BRIEF »
Among the records below, one line contains "### [Avancerade scheman"; copy that line and all that follow it, exactly as written.

DATA SUPPLIED »

= = = = = = =

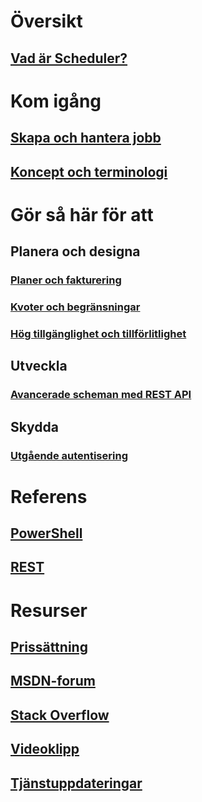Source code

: 

# Översikt
## [Vad är Scheduler?](scheduler-intro.md)

# Kom igång
## [Skapa och hantera jobb](scheduler-get-started-portal.md)
## [Koncept och terminologi](scheduler-concepts-terms.md)

# Gör så här för att
## Planera och designa
### [Planer och fakturering](scheduler-plans-billing.md)
### [Kvoter och begränsningar](scheduler-limits-defaults-errors.md)
### [Hög tillgänglighet och tillförlitlighet](scheduler-high-availability-reliability.md)

## Utveckla
### [Avancerade scheman med REST API](scheduler-advanced-complexity.md)


## Skydda
### [Utgående autentisering](scheduler-outbound-authentication.md)

# Referens
## [PowerShell](/powershell/module/azurerm.scheduler)
## [REST](/rest/api/scheduler)

# Resurser
## [Prissättning](https://azure.microsoft.com/pricing/details/scheduler/)
## [MSDN-forum](https://social.msdn.microsoft.com/Forums/home?forum=azurescheduler)
## [Stack Overflow](http://stackoverflow.com/questions/tagged/azure-scheduler)
## [Videoklipp](https://azure.microsoft.com/documentation/videos/index/?services=scheduler)
## [Tjänstuppdateringar](https://azure.microsoft.com/updates/?product=scheduler)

= = = = = = =

RESULT OF THIS TASK »
### [Avancerade scheman med REST API](scheduler-advanced-complexity.md)


## Skydda
### [Utgående autentisering](scheduler-outbound-authentication.md)

# Referens
## [PowerShell](/powershell/module/azurerm.scheduler)
## [REST](/rest/api/scheduler)

# Resurser
## [Prissättning](https://azure.microsoft.com/pricing/details/scheduler/)
## [MSDN-forum](https://social.msdn.microsoft.com/Forums/home?forum=azurescheduler)
## [Stack Overflow](http://stackoverflow.com/questions/tagged/azure-scheduler)
## [Videoklipp](https://azure.microsoft.com/documentation/videos/index/?services=scheduler)
## [Tjänstuppdateringar](https://azure.microsoft.com/updates/?product=scheduler)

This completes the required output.